Артист смело подошел к медведю, угостил его сахаром, похлопал по морде, Медведь привстал, обнял его за плечи, лизнул в нос. Вместе с Гусаровым Цхомелидзе водворил медведя в клетку. В присутствии знаменитого артиста Левка чувствовал себя пришибленным мокрым маленьким мышонком. Неожиданно Цхомелидзе обратился к нему своим приятным голосом;
— К Волжанскому, мальчик?
Левка хотел ответить, но смог только кивнуть головой.
— Волжанский, кажется, в дирекции. Я позову.
Левка хотел предупредить, что за ним уже пошли, но язык по-прежнему не слушался его. Артист внимательно посмотрел на Левкины резиновые тапочки и скрылся. Левка глянул вниз. Повсюду, где он ступал, резко отпечатались следы его босых ног. Мальчик чуть не расплакался. «Он понял, что тапочки для близиру... Одни верха... Грязный... Драный... И трусы драные. И бандаж забыл... И поясницу ломит... Как просматриваться?.. Может, бежать?..» Послышались шаги и оживленный разговор. Появились пианист, Цхомелидзе, плотный, невысокий мужчина в бриджах и сапогах с орденом на груди и молодой человек. Левка обмер. Молодой человек очень походил на того, кто вступился за него в поезде и заплатил штраф. Пианист представил Левку.
— Очень приятно, — сказал низенький, в бриджах, с орденом и протянул руку.

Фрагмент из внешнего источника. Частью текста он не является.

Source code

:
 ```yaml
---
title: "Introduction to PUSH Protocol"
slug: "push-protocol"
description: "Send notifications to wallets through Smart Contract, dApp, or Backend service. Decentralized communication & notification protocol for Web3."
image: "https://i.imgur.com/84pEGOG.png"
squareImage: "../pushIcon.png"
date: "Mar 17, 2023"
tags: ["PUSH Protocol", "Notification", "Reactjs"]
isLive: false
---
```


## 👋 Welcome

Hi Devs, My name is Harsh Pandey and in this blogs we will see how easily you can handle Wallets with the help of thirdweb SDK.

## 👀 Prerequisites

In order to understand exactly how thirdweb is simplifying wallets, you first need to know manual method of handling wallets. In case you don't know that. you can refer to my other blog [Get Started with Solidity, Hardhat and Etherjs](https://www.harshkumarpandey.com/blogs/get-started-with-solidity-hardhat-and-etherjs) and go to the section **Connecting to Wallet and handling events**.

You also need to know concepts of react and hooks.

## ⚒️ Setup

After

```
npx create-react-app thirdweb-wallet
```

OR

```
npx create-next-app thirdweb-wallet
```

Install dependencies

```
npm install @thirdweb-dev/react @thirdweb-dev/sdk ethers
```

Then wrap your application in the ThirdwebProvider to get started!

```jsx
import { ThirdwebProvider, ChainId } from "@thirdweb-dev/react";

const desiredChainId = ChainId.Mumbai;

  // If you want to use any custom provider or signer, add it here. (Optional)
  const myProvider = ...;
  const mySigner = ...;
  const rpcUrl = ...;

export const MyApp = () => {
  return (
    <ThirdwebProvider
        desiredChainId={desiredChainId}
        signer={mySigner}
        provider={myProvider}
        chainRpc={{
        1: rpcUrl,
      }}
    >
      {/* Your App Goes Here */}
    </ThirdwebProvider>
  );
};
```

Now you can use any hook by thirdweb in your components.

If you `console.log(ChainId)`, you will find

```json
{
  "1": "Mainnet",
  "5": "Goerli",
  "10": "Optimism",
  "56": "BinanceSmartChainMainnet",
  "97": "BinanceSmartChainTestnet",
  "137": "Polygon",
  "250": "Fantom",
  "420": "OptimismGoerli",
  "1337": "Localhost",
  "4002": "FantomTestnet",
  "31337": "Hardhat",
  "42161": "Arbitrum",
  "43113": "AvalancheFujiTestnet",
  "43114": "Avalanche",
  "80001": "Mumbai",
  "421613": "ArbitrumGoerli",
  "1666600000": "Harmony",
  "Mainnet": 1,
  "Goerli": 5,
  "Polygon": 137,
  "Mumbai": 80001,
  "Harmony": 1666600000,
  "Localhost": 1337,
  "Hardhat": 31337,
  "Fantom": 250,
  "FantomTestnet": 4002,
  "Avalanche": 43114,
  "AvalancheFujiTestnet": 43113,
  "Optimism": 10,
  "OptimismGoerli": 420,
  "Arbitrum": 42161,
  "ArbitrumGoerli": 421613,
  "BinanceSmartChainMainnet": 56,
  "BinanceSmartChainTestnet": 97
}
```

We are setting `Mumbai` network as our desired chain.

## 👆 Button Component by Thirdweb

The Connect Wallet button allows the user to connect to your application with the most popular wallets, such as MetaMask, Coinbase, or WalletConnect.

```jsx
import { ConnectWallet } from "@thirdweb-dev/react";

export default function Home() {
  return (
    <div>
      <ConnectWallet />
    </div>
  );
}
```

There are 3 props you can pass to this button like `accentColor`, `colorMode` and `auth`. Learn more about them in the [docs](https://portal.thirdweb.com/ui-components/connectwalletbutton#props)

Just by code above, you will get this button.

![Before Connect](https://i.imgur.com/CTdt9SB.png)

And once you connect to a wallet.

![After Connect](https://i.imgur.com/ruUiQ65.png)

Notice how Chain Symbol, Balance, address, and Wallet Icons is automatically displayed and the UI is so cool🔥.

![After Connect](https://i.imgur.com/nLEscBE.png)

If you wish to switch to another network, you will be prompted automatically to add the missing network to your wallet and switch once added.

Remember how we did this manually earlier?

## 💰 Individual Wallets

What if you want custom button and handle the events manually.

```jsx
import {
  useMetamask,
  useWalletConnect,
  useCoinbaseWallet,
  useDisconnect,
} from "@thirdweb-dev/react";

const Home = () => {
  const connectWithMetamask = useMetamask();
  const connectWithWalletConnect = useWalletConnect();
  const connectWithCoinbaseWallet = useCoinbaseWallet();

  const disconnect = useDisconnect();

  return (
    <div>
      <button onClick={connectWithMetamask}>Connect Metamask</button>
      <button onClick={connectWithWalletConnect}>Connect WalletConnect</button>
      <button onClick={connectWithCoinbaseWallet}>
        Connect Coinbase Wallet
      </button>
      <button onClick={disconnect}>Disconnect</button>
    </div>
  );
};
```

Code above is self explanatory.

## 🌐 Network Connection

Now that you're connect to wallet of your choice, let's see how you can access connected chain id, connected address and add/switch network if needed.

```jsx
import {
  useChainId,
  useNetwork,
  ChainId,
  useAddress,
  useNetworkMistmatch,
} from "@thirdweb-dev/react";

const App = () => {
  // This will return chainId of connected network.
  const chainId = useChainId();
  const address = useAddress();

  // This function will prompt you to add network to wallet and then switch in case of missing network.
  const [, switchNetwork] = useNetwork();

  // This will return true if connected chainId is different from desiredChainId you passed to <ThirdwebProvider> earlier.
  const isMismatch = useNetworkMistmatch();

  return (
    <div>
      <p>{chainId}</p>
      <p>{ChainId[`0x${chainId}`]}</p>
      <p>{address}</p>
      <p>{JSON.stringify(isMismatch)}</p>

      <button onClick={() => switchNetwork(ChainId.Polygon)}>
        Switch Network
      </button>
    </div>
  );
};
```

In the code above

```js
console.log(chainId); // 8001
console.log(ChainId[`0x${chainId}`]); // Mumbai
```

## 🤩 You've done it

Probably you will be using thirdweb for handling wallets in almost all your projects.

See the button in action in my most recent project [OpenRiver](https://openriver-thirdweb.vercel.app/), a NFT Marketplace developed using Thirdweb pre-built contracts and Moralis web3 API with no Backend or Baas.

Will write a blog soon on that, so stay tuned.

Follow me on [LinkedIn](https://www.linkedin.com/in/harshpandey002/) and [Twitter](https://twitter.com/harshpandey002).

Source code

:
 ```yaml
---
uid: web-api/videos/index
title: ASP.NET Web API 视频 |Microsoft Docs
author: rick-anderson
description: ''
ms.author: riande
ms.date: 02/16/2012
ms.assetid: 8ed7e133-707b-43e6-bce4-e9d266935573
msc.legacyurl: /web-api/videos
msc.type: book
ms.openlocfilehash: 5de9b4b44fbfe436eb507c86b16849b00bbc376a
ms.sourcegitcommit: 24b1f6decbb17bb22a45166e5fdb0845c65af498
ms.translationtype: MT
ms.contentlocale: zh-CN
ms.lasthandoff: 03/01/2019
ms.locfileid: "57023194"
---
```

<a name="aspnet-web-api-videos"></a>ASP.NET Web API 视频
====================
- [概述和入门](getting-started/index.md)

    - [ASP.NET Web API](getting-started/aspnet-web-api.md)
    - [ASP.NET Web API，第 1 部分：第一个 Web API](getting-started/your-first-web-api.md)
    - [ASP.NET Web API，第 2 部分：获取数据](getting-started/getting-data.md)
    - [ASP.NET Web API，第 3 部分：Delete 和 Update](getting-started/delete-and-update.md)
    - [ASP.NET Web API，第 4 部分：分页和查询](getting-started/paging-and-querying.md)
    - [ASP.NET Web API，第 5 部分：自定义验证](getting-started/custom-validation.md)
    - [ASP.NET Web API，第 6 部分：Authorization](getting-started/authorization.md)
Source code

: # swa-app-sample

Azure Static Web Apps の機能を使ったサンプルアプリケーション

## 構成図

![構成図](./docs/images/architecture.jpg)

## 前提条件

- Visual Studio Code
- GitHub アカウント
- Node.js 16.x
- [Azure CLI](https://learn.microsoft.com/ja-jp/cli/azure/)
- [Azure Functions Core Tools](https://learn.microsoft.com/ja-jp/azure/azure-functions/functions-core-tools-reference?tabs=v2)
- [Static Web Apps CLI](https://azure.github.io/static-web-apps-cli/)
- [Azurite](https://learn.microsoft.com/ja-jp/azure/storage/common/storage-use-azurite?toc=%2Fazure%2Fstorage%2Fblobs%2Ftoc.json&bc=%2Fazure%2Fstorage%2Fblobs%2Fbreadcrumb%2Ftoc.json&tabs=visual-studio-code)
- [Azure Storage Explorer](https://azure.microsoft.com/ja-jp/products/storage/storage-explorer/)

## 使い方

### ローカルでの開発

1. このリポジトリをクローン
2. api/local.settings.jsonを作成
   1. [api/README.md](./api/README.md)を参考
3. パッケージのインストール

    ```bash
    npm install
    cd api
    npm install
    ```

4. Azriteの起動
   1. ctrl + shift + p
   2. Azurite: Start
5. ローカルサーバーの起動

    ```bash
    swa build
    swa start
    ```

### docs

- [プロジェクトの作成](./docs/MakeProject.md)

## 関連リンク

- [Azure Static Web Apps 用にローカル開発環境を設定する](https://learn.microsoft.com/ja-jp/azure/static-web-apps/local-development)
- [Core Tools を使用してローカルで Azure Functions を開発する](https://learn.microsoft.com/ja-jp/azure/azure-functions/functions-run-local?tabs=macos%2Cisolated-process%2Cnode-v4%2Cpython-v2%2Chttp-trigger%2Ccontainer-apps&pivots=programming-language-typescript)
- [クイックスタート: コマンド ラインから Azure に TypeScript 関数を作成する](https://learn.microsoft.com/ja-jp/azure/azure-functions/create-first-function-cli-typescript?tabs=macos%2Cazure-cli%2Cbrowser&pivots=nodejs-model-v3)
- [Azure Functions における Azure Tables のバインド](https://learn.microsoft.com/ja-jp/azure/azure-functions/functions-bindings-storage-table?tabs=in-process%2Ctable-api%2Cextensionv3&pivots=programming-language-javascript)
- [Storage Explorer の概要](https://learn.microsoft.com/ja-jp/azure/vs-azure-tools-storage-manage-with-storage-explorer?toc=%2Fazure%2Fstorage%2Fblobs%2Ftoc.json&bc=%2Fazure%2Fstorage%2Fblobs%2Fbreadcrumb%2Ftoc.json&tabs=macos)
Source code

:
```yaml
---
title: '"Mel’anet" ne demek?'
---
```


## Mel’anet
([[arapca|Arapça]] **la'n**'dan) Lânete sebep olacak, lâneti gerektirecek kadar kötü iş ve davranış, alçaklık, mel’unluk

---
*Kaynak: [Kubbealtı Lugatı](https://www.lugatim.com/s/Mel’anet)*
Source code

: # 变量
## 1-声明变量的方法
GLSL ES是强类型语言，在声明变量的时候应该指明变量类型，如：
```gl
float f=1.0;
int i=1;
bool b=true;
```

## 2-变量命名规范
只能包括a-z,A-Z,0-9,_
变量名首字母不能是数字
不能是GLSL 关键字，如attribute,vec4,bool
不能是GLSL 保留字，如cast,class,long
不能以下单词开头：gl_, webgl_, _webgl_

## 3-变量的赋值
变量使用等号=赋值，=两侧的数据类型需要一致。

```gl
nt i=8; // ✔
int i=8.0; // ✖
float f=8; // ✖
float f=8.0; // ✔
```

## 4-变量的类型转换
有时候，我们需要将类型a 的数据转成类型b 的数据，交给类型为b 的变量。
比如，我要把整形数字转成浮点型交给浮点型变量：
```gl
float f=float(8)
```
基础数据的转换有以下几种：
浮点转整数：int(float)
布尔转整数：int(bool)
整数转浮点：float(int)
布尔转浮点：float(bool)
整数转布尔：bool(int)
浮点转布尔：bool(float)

Левка робко ответил на рукопожатие.
— Александр Сергеевич Александров-Серж, — отрекомендовался человек с орденом.
Левка окончательно смутился и ни к селу ни к городу выпалил: — Я вас знаю... Вы — самый главный... Заслуженный артист... На афише про вас читал...
— А вот и Волжанский Владимир, — сказал, улыбнувшись, Серж.
«Он!»
— Я — Я с ним в поезде вместе ехал... Семь рублей ему должен... За штраф... — Он опустил глаза, снова заметил след босой ноги, быстро наступил на него, оставив новый след, страшно смешался, покраснел, — я... отдам принесу... обязательно...
Левка готов был провалиться сквозь землю.
— Это ошибка, — сказал Волжанский. — В первый раз тебя вижу.
— Как же... — растерянно возразил Левка, — у вас еще есть жена... Марина, кажется...
— Есть жена Марина, но это просто совпадение. Ведь так бывает, верно, Александр Сергеевич?
— Запросто, — тут же ответил Серж. — И вообще они на самолете прилетели, верно, Алекс?
— Как же не верно, когда я их встречал на аэродроме! — быстро закивал головой Цхомелидзе. — И вообще пора! Человек просматриваться пришел, а мы тянем! А мальчик, глядите, как волнуется! Совсем с лица спал. Идите-ка, готовьтесь!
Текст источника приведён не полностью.